そこで,生薬からのEnterobacter分離株であるE.agglomerans K3-1とE.cloacae K3-2について0.067M燐 酸緩衝液中での放射線感受性を比較したところ,D10値はK3‐1株で0.25kGy,K3‐2株で0.35kGyとなり, Citrobacter分離株のD10値0.07kGyまたは比較に用い たEsxherichia S2株 のD10値0.12kGyの2〜5倍あった。さらに,E.agglomerans K3-1株の定常期細胞をカンゾウ,ショウマ,センナ粉末中で凍結乾燥 して殺菌効果を調べたところ,Fig.4に示すようにカンゾウ,ショウマ中ではセンナに比べ放射線に耐性であった。従って,生薬によっては高線量でも大腸 菌群が生残する原因は大腸菌群がEnterobacterで主に構成されておりEscherichia coli等の糞便系大腸菌群に比べ放射線に著しく耐性であること及び乾燥生 薬中の放射線保護物質の存在によって説明可能である。

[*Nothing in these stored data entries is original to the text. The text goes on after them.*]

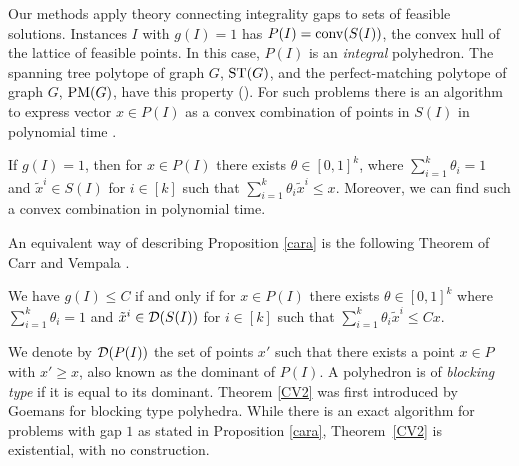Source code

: Our methods apply theory connecting integrality gaps to sets of feasible solutions. Instances $I$ with  $g(I)=1$ has $P(I)=\operatorname{conv}(S(I))$, the convex hull of the lattice of feasible points. In this case, $P(I)$ is an \textit{integral} polyhedron. The spanning tree polytope of graph $G$, $\operatorname{ST}(G)$, and the perfect-matching polytope of graph $G$, $\operatorname{{{PM}}}(G)$, have this property (\cite{Edmonds2003,edmondsPM}). For such problems there is an algorithm to express vector $x\in P(I)$ as a convex combination of points in $S(I)$ in polynomial time \cite{cons-cara}.

\begin{proposition}\label{cara}
	If $g(I)=1$, then for $x\in P(I)$ there exists $\theta \in [0,1]^k$, where $\sum_{i=1}^{k}\theta_i =1$ and $\tilde{x}^i\in S(I)$ for $i\in [k]$ such that $\sum_{i=1}^{k}\theta_i \tilde{x}^i\leq x$. Moreover, we can find such a convex combination in polynomial time.
\end{proposition}

An equivalent way of describing Proposition \ref{cara} is the following Theorem of Carr and Vempala \cite{Carr2004}.

\begin{thm} \label{CV2}
	We have $g(I) \leq C$ if and only if for  $x\in P(I)$ there exists $\theta \in [0,1]^k$ where $\sum_{i=1}^{k}\theta_i =1$ and $\tilde{x}^i\in \operatorname{\mathcal{D}}(S(I))$ for $i\in [k]$ such that $\sum_{i=1}^{k}\theta_i \tilde{x}^i\leq Cx$.
\end{thm}
We denote by $\operatorname{\mathcal{D}}(P(I))$ the set of points $x'$ such that there exists a point $x\in P$ with $x'\geq x$, also known as the dominant of $P(I)$. A polyhedron is of \textit{blocking type} if it is equal to its dominant. Theorem \ref{CV2} was first introduced by Goemans \cite{goemansblocking} for blocking type polyhedra. While there is an exact algorithm for problems with gap $1$ as stated in Proposition \ref{cara}, Theorem~\ref{CV2} is existential, with no construction.
\iffalse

生薬の放射線殺菌で特に問題になる汚染微生物はマイコトキシン産生の可能性がある糸状菌類と衛生上問題になる大腸菌群であろう9)。Aspergillus属や Penicillium属の糸状菌はポリエチレン密封下の生薬でも増殖可能であり1),5kGy以下の線量で増殖を防止できると思われる。本研究で分離されたA.flavus やA.flavus var columnaris, A.ostianusはマイコトキシン産生の可能性があり,放射線殺菌によりこれらの菌の増殖抑制が可能である。なお,生薬中にはA. niger群に属するA.phoenicisと類似したコロニーを形成する Altenaria等の不完全菌が検出されることがあるが,本菌は放射線に耐性であり10kGy以上で も生残する可能性がある10)。しかし,不完全菌の多くは収穫前からの汚染菌であり,乾燥下での増殖は考えられない。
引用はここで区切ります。